Poniedziałek piątego tygodnia Wielkanocy
Pierwsze czytanie Dz 14, 5-18
Okres wielkanocny wzywa nas nie tylko do bycia świadkami cudów, ale także do przebudzenia się na tajemnicę, którą one oznaczają. W Dziejach Apostolów, kiedy Paweł uzdrawia człowieka kalekiego od urodzenia, ludzie są tak zdumieni widocznym cudem, że ogłaszają Pawła i Barnabę bogami w ludzkiej postaci.

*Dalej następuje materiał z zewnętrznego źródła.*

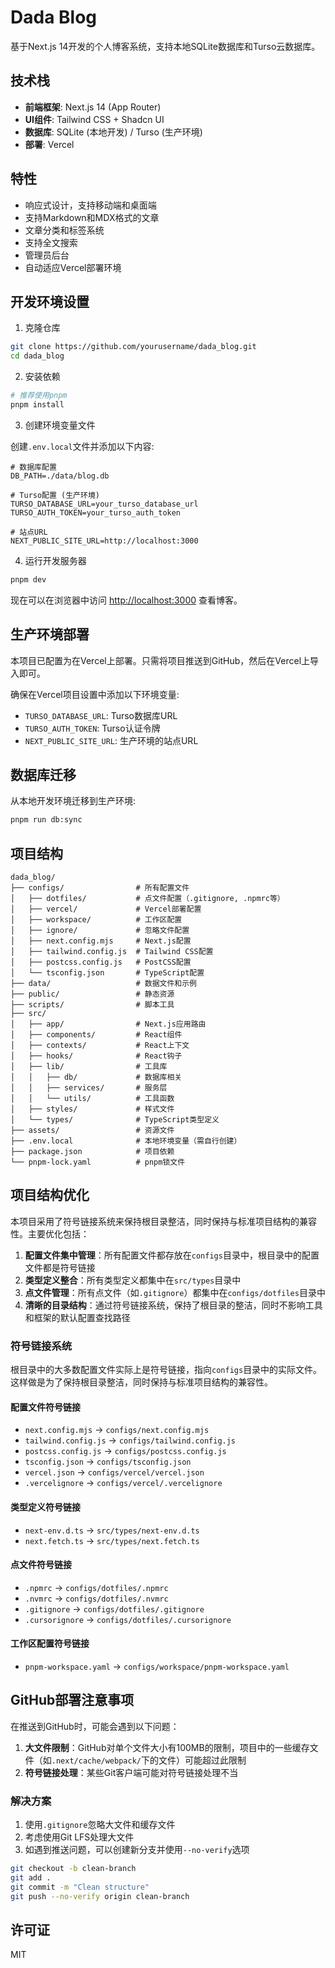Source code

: # Dada Blog

基于Next.js 14开发的个人博客系统，支持本地SQLite数据库和Turso云数据库。

## 技术栈

- **前端框架**: Next.js 14 (App Router)
- **UI组件**: Tailwind CSS + Shadcn UI
- **数据库**: SQLite (本地开发) / Turso (生产环境)
- **部署**: Vercel

## 特性

- 响应式设计，支持移动端和桌面端
- 支持Markdown和MDX格式的文章
- 文章分类和标签系统
- 支持全文搜索
- 管理员后台
- 自动适应Vercel部署环境

## 开发环境设置

1. 克隆仓库

```bash
git clone https://github.com/yourusername/dada_blog.git
cd dada_blog
```

2. 安装依赖

```bash
# 推荐使用pnpm
pnpm install
```

3. 创建环境变量文件

创建`.env.local`文件并添加以下内容:

```
# 数据库配置
DB_PATH=./data/blog.db

# Turso配置 (生产环境)
TURSO_DATABASE_URL=your_turso_database_url
TURSO_AUTH_TOKEN=your_turso_auth_token

# 站点URL
NEXT_PUBLIC_SITE_URL=http://localhost:3000
```

4. 运行开发服务器

```bash
pnpm dev
```

现在可以在浏览器中访问 [http://localhost:3000](http://localhost:3000) 查看博客。

## 生产环境部署

本项目已配置为在Vercel上部署。只需将项目推送到GitHub，然后在Vercel上导入即可。

确保在Vercel项目设置中添加以下环境变量:

- `TURSO_DATABASE_URL`: Turso数据库URL
- `TURSO_AUTH_TOKEN`: Turso认证令牌
- `NEXT_PUBLIC_SITE_URL`: 生产环境的站点URL

## 数据库迁移

从本地开发环境迁移到生产环境:

```bash
pnpm run db:sync
```

## 项目结构

```
dada_blog/
├── configs/                # 所有配置文件
│   ├── dotfiles/           # 点文件配置（.gitignore, .npmrc等）
│   ├── vercel/             # Vercel部署配置
│   ├── workspace/          # 工作区配置
│   ├── ignore/             # 忽略文件配置
│   ├── next.config.mjs     # Next.js配置
│   ├── tailwind.config.js  # Tailwind CSS配置
│   ├── postcss.config.js   # PostCSS配置
│   └── tsconfig.json       # TypeScript配置
├── data/                   # 数据文件和示例
├── public/                 # 静态资源
├── scripts/                # 脚本工具
├── src/
│   ├── app/                # Next.js应用路由
│   ├── components/         # React组件
│   ├── contexts/           # React上下文
│   ├── hooks/              # React钩子
│   ├── lib/                # 工具库
│   │   ├── db/             # 数据库相关
│   │   ├── services/       # 服务层
│   │   └── utils/          # 工具函数
│   ├── styles/             # 样式文件
│   └── types/              # TypeScript类型定义
├── assets/                 # 资源文件
├── .env.local              # 本地环境变量（需自行创建）
├── package.json            # 项目依赖
└── pnpm-lock.yaml          # pnpm锁文件
```

## 项目结构优化

本项目采用了符号链接系统来保持根目录整洁，同时保持与标准项目结构的兼容性。主要优化包括：

1. **配置文件集中管理**：所有配置文件都存放在`configs`目录中，根目录中的配置文件都是符号链接
2. **类型定义整合**：所有类型定义都集中在`src/types`目录中
3. **点文件管理**：所有点文件（如`.gitignore`）都集中在`configs/dotfiles`目录中
4. **清晰的目录结构**：通过符号链接系统，保持了根目录的整洁，同时不影响工具和框架的默认配置查找路径

### 符号链接系统

根目录中的大多数配置文件实际上是符号链接，指向`configs`目录中的实际文件。这样做是为了保持根目录整洁，同时保持与标准项目结构的兼容性。

#### 配置文件符号链接

- `next.config.mjs` → `configs/next.config.mjs`
- `tailwind.config.js` → `configs/tailwind.config.js`
- `postcss.config.js` → `configs/postcss.config.js`
- `tsconfig.json` → `configs/tsconfig.json`
- `vercel.json` → `configs/vercel/vercel.json`
- `.vercelignore` → `configs/vercel/.vercelignore`

#### 类型定义符号链接

- `next-env.d.ts` → `src/types/next-env.d.ts`
- `next.fetch.ts` → `src/types/next.fetch.ts`

#### 点文件符号链接

- `.npmrc` → `configs/dotfiles/.npmrc`
- `.nvmrc` → `configs/dotfiles/.nvmrc`
- `.gitignore` → `configs/dotfiles/.gitignore`
- `.cursorignore` → `configs/dotfiles/.cursorignore`

#### 工作区配置符号链接

- `pnpm-workspace.yaml` → `configs/workspace/pnpm-workspace.yaml`

## GitHub部署注意事项

在推送到GitHub时，可能会遇到以下问题：

1. **大文件限制**：GitHub对单个文件大小有100MB的限制，项目中的一些缓存文件（如`.next/cache/webpack/`下的文件）可能超过此限制
2. **符号链接处理**：某些Git客户端可能对符号链接处理不当

### 解决方案

1. 使用`.gitignore`忽略大文件和缓存文件
2. 考虑使用Git LFS处理大文件
3. 如遇到推送问题，可以创建新分支并使用`--no-verify`选项

```bash
git checkout -b clean-branch
git add .
git commit -m "Clean structure"
git push --no-verify origin clean-branch
```

## 许可证

MIT 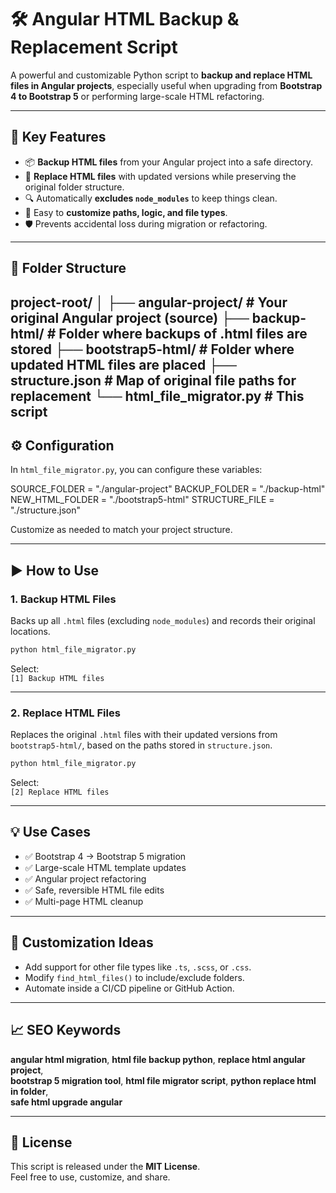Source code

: 
# 🛠 Angular HTML Backup & Replacement Script

A powerful and customizable Python script to **backup and replace HTML files in Angular projects**, especially useful when upgrading from **Bootstrap 4 to Bootstrap 5** or performing large-scale HTML refactoring.

---

## 🚀 Key Features

- 📦 **Backup HTML files** from your Angular project into a safe directory.
- 🔁 **Replace HTML files** with updated versions while preserving the original folder structure.
- 🔍 Automatically **excludes `node_modules`** to keep things clean.
- 🧩 Easy to **customize paths, logic, and file types**.
- 🛡 Prevents accidental loss during migration or refactoring.

---

## 📁 Folder Structure

project-root/
│
├── angular-project/         # Your original Angular project (source)
├── backup-html/             # Folder where backups of .html files are stored
├── bootstrap5-html/         # Folder where updated HTML files are placed
├── structure.json           # Map of original file paths for replacement
└── html_file_migrator.py    # This script
---

## ⚙️ Configuration

In `html_file_migrator.py`, you can configure these variables:


SOURCE_FOLDER = "./angular-project"
BACKUP_FOLDER = "./backup-html"
NEW_HTML_FOLDER = "./bootstrap5-html"
STRUCTURE_FILE = "./structure.json"


Customize as needed to match your project structure.

---

## ▶️ How to Use

### 1. Backup HTML Files

Backs up all `.html` files (excluding `node_modules`) and records their original locations.

```bash
python html_file_migrator.py
```

Select:  
`[1] Backup HTML files`

---

### 2. Replace HTML Files

Replaces the original `.html` files with their updated versions from `bootstrap5-html/`, based on the paths stored in `structure.json`.

```bash
python html_file_migrator.py
```

Select:  
`[2] Replace HTML files`

---

## 💡 Use Cases

- ✅ Bootstrap 4 → Bootstrap 5 migration  
- ✅ Large-scale HTML template updates  
- ✅ Angular project refactoring  
- ✅ Safe, reversible HTML file edits  
- ✅ Multi-page HTML cleanup  

---

## 🧠 Customization Ideas

- Add support for other file types like `.ts`, `.scss`, or `.css`.
- Modify `find_html_files()` to include/exclude folders.
- Automate inside a CI/CD pipeline or GitHub Action.

---

## 📈 SEO Keywords

**angular html migration**, **html file backup python**, **replace html angular project**,  
**bootstrap 5 migration tool**, **html file migrator script**, **python replace html in folder**,  
**safe html upgrade angular**

---

## 📄 License

This script is released under the **MIT License**.  
Feel free to use, customize, and share.
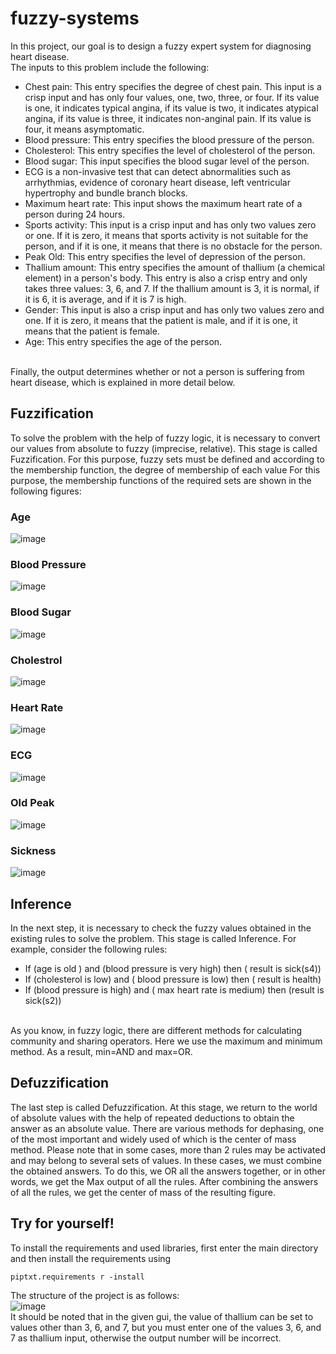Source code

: # fuzzy-systems

In this project, our goal is to design a fuzzy expert system for diagnosing heart disease. <br>
The inputs to this problem include the following:
- Chest pain: This entry specifies the degree of chest pain. This input is a crisp input and has only four values, one, two, three, or four. If its value is one, it indicates typical angina, if its value is two, it indicates atypical angina, if its value is three, it indicates non-anginal pain. If its value is four, it means asymptomatic.
- Blood pressure: This entry specifies the blood pressure of the person.
- Cholesterol: This entry specifies the level of cholesterol of the person.
- Blood sugar: This input specifies the blood sugar level of the person.
- ECG is a non-invasive test that can detect abnormalities such as arrhythmias, evidence of coronary heart disease, left ventricular hypertrophy and bundle branch blocks.
- Maximum heart rate: This input shows the maximum heart rate of a person during 24 hours.
- Sports activity: This input is a crisp input and has only two values zero or one. If it is zero, it means that sports activity is not suitable for the person, and if it is one, it means that there is no obstacle for the person.
- Peak Old: This entry specifies the level of depression of the person.
- Thallium amount: This entry specifies the amount of thallium (a chemical element) in a person's body. This entry is also a crisp entry and only takes three values: 3, 6, and 7. If the thallium amount is 3, it is normal, if it is 6, it is average, and if it is 7 is high.
- Gender: This input is also a crisp input and has only two values zero and one. If it is zero, it means that the patient is male, and if it is one, it means that the patient is female.
- Age: This entry specifies the age of the person.
<br> 
Finally, the output determines whether or not a person is suffering from heart disease, which is explained in more detail below.

## Fuzzification
To solve the problem with the help of fuzzy logic, it is necessary to convert our values from absolute to fuzzy (imprecise, relative). This stage is called Fuzzification. For this purpose, fuzzy sets must be defined and according to the membership function, the degree of membership of each value For this purpose, the membership functions of the required sets are shown in the following figures:
### Age
![image](https://user-images.githubusercontent.com/117355603/216841266-fe197815-28a3-4ef0-919d-1b8d93564596.png)
### Blood Pressure
![image](https://user-images.githubusercontent.com/117355603/216841292-a486de49-4b4f-4140-ac4e-81d9ed99b367.png)
### Blood Sugar
![image](https://user-images.githubusercontent.com/117355603/216841304-9952b15f-ec67-4682-88a4-fe7456539828.png)
### Cholestrol
![image](https://user-images.githubusercontent.com/117355603/216841319-f3e72aeb-58d6-4aeb-bdce-ba93fb7cdf36.png)
### Heart Rate
![image](https://user-images.githubusercontent.com/117355603/216841420-e8dc1b20-beca-4523-81cb-7d87551cc72a.png)
### ECG
![image](https://user-images.githubusercontent.com/117355603/216841399-b8df683c-368f-43df-9398-093c4d4e19a3.png)
### Old Peak
![image](https://user-images.githubusercontent.com/117355603/216841472-a8207c75-6da5-435e-9d50-26bca5fde85e.png)
### Sickness
![image](https://user-images.githubusercontent.com/117355603/216841461-e7cf816c-a6a3-43f8-b502-1416c887d99c.png)

## Inference
In the next step, it is necessary to check the fuzzy values obtained in the existing rules to solve the problem. This stage is called Inference. For example, consider the following rules:
- If (age is old ) and (blood pressure is very high) then ( result is sick(s4))
- If (cholesterol is low) and ( blood pressure is low) then ( result is health)
- If (blood pressure is high) and ( max heart rate is medium) then (result is sick(s2))
<br>
As you know, in fuzzy logic, there are different methods for calculating community and sharing operators. Here we use the maximum and minimum method. As a result, min=AND and max=OR.

## Defuzzification
The last step is called Defuzzification. At this stage, we return to the world of absolute values with the help of repeated deductions to obtain the answer as an absolute value. There are various methods for dephasing, one of the most important and widely used of which is the center of mass method.
Please note that in some cases, more than 2 rules may be activated and may belong to several sets of values. In these cases, we must combine the obtained answers. To do this, we OR all the answers together, or in other words, we get the Max output of all the rules. After combining the answers of all the rules, we get the center of mass of the resulting figure.

## Try for yourself!
To install the requirements and used libraries, first enter the main directory and then install the requirements using 
```
piptxt.requirements r -install
```
The structure of the project is as follows:
<br>
![image](https://user-images.githubusercontent.com/117355603/216841872-37284040-97f6-4057-abd2-6cbbe0df9764.png)
<br>
It should be noted that in the given gui, the value of thallium can be set to values other than 3, 6, and 7, but you must enter one of the values 3, 6, and 7 as thallium input, otherwise the output number will be incorrect.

Apostołowie jednak rozdzierają swoje szaty ze smutku, nakłaniając tłum, aby spojrzał poza cud – na prawdziwego i żywego Boga, który choć niewidzialny, jest stale obecny, podtrzymując wszechświat i przemawiając poprzez ciche świadectwo stworzenia i dobrą nowinę o zbawieniu. Ten epizod przypomina nam, że celem cudów nie jest urzekanie naszych zmysłów, ale umacnianie naszej wiary; nie zakotwiczanie nas w tym, co widzialne, ale przebudzenie nas do obecności niewidzialnego Boga, który w zmartwychwstaniu Chrystusa na zawsze przebił zasłonę między niebem a ziemią. Wielkanoc to nie tylko chwała Zmartwychwstałego Pana objawiona oczom uczniów, ale także trwałe zaproszenie do patrzenia oczami wiary – do wierzenia nie tylko z powodu tego, co widzialne, ale z powodu prawdy, że miłość zwyciężyła śmierć i teraz żyje w nas. Zastanówmy się: Wielkanoc jest zaproszeniem do wyjścia poza to, co widzialne, do uwierzenia w niewidzialnego Boga, który poprzez zmartwychwstanie Chrystusa objawia swoją żywą obecność i wzywa nas, abyśmy postępowali wiarą, a nie widzeniem.